Talking with your partner

Frightening as it can seem, consider having an open discussion with your partner about how you feel. If you’ve been avoiding sex this can be especially difficult. But if you do it well, it will build intimacy and help you to manage your sexual relationship more honestly.

Be kind

  • This is a sensitive issue to discuss for both of you, acknowledge that at the start of the conversation
  • Avoid saying anything hurtful or making accusations
  • Frame the discussion positively, for example: ‘I really like it when you….’ Instead of ‘I hate it when you….’ And ‘Could we try this instead of that’.
  • Be aware your partner may not have thought about this the way you have and may be surprised or react defensively
  • Try to take responsibility for your part of the relationship (be honest about your reactions and responses – how would you feel in your partner’s shoes?)
  • Remain focused on solutions

Choose your time

  • Talk when you have the privacy, the time and the energy (don’t just surprise your partner with a conversation like this at the end of a long day)
  • Talk when you are feeling positive about making changes

Listen

  • Find out what it’s like for your partner when you refuse sex
  • How can you do it better without it feeling like a rejection?

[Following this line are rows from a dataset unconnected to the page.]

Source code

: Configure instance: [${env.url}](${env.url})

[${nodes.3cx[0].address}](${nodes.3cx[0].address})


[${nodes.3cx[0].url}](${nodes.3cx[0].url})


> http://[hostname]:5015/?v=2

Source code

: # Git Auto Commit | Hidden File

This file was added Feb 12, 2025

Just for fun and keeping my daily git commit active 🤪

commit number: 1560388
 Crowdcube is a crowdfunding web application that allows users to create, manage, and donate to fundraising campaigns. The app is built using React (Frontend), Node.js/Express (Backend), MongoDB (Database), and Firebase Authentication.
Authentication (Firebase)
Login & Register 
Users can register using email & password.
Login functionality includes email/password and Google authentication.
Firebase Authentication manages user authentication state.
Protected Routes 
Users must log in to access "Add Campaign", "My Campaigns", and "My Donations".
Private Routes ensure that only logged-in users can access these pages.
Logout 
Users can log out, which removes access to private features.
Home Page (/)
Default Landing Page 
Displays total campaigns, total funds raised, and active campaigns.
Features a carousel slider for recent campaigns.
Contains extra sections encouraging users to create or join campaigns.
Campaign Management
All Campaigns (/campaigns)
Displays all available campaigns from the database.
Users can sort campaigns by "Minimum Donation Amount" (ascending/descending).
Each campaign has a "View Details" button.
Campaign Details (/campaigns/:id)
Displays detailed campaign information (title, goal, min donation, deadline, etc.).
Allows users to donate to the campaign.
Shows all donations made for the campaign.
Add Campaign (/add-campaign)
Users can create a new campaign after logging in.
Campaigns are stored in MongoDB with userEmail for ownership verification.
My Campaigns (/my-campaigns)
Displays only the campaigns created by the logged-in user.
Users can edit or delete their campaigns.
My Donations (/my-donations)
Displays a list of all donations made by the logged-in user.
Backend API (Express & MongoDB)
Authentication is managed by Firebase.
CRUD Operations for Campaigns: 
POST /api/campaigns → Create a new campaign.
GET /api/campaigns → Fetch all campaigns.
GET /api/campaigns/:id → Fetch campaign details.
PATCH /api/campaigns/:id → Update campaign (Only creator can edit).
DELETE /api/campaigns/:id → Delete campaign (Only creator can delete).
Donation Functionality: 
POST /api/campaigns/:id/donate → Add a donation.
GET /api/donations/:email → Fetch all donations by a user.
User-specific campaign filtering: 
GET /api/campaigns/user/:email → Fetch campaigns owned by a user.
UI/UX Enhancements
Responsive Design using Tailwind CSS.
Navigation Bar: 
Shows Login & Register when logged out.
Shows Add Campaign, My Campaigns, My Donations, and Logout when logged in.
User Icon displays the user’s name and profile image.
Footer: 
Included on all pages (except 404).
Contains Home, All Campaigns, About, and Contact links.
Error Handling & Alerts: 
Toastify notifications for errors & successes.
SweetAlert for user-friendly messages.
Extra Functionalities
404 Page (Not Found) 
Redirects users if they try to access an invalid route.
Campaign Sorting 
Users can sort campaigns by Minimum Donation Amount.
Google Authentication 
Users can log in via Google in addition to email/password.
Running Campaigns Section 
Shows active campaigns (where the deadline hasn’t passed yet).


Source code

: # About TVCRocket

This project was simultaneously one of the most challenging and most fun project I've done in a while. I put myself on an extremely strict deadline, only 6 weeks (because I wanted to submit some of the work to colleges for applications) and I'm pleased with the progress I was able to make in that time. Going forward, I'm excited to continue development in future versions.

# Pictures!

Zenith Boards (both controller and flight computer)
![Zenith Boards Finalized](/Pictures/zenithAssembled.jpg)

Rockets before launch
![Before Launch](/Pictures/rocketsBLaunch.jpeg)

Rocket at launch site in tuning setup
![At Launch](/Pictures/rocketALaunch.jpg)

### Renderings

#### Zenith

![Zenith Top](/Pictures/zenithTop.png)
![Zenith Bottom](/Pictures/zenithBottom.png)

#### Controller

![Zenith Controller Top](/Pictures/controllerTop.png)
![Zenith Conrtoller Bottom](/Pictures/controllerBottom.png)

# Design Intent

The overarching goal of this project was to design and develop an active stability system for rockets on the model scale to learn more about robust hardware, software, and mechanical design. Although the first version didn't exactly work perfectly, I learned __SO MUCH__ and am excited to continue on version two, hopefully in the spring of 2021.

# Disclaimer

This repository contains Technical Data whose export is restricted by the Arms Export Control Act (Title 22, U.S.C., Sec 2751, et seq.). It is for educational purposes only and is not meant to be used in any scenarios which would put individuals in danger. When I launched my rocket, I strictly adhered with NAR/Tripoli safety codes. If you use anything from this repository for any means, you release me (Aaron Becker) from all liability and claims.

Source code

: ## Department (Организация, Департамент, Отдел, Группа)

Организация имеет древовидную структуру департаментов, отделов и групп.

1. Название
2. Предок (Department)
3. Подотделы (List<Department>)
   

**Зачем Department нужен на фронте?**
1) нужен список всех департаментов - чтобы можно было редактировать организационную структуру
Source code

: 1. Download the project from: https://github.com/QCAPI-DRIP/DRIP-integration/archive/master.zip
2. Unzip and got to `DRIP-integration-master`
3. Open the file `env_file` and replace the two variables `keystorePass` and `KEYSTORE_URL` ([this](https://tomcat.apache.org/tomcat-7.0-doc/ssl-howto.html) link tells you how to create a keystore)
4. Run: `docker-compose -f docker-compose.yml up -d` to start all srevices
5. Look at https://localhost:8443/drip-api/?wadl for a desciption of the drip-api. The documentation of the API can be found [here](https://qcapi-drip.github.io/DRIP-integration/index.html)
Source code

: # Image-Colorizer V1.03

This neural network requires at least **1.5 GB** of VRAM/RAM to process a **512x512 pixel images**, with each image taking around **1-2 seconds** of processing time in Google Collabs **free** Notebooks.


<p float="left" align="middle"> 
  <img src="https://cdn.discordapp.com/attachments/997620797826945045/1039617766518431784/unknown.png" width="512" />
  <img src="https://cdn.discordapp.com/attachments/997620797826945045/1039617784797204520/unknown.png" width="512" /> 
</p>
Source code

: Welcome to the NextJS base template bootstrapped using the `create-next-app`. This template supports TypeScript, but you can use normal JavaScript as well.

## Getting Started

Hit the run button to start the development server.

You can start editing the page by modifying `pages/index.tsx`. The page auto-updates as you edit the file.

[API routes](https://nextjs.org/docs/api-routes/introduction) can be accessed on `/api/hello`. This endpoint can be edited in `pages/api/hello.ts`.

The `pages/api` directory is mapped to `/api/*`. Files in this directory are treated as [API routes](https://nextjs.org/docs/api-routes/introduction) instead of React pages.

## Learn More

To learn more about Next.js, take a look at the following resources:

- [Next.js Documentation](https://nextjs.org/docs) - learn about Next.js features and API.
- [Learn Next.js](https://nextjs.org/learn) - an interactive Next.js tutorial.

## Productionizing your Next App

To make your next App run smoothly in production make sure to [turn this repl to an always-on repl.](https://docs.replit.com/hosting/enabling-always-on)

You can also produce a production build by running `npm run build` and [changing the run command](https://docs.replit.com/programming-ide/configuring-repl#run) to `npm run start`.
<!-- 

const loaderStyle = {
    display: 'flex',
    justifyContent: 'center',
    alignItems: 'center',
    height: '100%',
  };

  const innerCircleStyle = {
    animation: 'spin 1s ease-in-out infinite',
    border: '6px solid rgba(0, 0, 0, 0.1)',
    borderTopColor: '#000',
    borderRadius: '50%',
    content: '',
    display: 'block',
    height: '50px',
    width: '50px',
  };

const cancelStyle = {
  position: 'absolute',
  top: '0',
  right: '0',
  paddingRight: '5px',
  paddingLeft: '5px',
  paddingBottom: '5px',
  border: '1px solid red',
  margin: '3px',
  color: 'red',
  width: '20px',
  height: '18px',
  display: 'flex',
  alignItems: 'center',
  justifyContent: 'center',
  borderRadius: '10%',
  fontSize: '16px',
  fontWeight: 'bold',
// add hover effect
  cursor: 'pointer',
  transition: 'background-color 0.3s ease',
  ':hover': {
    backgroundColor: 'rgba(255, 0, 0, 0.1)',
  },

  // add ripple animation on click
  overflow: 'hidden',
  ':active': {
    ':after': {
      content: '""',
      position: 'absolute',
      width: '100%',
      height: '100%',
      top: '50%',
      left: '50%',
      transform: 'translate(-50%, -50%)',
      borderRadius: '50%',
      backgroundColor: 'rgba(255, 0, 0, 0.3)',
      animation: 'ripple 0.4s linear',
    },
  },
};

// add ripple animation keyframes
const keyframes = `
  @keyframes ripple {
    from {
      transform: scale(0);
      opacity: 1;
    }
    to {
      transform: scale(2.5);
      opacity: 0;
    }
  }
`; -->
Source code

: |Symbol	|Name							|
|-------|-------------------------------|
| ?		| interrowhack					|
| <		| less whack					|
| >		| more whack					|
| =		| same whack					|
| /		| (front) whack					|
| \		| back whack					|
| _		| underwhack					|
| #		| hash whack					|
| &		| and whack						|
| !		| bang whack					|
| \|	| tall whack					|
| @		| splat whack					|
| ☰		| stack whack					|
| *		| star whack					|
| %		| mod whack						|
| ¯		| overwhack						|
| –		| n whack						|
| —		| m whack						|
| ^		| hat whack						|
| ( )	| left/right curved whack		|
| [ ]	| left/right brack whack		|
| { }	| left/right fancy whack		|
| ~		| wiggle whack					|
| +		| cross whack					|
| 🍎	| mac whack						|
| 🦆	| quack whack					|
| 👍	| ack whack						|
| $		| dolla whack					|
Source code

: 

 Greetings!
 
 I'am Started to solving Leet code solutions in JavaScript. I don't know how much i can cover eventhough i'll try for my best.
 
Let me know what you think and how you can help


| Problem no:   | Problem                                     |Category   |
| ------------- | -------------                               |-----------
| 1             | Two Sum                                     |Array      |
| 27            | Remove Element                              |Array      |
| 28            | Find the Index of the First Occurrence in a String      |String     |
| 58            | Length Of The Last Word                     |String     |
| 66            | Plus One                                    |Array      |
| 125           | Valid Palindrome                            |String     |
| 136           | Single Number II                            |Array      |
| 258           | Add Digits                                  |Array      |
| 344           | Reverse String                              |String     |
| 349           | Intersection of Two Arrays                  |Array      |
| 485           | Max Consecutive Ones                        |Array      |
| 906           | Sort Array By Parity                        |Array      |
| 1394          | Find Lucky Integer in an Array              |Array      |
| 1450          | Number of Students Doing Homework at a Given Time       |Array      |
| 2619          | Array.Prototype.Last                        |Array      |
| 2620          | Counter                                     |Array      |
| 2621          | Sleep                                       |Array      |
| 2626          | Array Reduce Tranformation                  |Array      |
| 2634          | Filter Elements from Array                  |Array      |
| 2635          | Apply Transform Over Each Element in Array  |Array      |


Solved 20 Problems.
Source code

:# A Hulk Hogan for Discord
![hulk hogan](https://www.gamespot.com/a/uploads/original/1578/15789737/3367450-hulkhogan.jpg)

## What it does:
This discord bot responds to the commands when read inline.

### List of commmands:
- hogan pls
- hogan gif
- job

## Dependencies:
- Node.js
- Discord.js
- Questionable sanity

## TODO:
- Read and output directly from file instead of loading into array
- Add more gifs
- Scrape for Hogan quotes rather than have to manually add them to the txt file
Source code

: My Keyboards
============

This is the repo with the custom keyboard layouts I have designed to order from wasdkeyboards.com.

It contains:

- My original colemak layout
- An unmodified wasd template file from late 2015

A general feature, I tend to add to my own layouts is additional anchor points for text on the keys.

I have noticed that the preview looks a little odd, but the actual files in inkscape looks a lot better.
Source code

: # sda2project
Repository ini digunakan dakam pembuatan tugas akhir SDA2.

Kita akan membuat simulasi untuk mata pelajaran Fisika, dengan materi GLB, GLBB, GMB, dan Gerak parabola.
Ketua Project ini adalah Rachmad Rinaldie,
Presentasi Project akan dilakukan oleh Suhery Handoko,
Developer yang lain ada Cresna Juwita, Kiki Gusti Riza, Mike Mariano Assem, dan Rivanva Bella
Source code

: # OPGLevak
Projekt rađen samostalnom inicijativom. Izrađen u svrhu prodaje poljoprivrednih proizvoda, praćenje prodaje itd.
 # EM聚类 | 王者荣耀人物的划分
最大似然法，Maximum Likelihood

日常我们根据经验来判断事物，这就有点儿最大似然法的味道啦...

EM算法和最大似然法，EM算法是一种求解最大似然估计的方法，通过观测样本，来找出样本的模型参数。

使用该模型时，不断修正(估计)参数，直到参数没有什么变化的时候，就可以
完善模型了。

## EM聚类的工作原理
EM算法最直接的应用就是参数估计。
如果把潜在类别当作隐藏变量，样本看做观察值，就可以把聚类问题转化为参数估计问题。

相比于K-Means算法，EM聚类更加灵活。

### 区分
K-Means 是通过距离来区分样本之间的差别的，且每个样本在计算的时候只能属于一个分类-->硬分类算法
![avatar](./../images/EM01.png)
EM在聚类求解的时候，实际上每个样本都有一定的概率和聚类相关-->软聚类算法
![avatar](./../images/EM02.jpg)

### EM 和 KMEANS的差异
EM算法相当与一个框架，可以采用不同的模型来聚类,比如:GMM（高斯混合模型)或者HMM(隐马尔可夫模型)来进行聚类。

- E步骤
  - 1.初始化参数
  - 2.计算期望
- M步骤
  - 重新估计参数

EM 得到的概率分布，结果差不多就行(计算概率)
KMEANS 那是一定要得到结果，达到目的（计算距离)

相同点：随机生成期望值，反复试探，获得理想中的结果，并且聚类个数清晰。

Be positive & stay focused on solutions

  • If tiredness is overwhelming, can you schedule a time for sex? It may not seem romantic, but not being tired or pressed for time might be more practical. Sometimes this means a change in routines, or getting a baby-sitter, or keeping the bedroom door closed so that small children can’t just wander in.
  • If sex is painful – can you talk with your doctor together about possible reasons?
  • Would you benefit from local oestrogen replacement?
  • Are you aroused enough or could you:
    • spend more time on foreplay
    • try some new strategies
    • read some erotic literature, or watch an erotic film together
    • explore other sexual activities besides intercourse (massage is a good place to start)
    • buy some new lingerie, light a few candles, add some soft music
    • use a vibrator together (sex-toys can be bought online)
    • try a lubricant (this can be bought in the supermarket)

Be conscious of both your limitations

  • Don’t expect miracles – the discussion may not go exactly how you hope
  • If your partner isn’t a big talker you may need to use actions to get things to change – for example, show them how you would like to be touched, gently guide their hand to where you want to it to be
  • Challenge your own shyness if it’s holding you back
  • Feeling uncomfortable initiating new sexual practices is not unusual, but may be worth it in the long-term

The aim of this exercise is not to have you swinging from the chandelier every night of the week. It’s to enhance honesty, intimacy, fun and pleasure in your relationship and hopefully help you manage differences in sexual desire instead of using excuses to avoid the issue.

It’s also not to encourage you to have sex when you don’t want to. Use it as a pathway to understanding each other and finding a middle ground that is more satisfying to both of you.

Don’t forget that it will take ongoing commitment and revisiting the discussion to keep it working in the long-term.  And if you get stuck, talk to a trained sex therapist.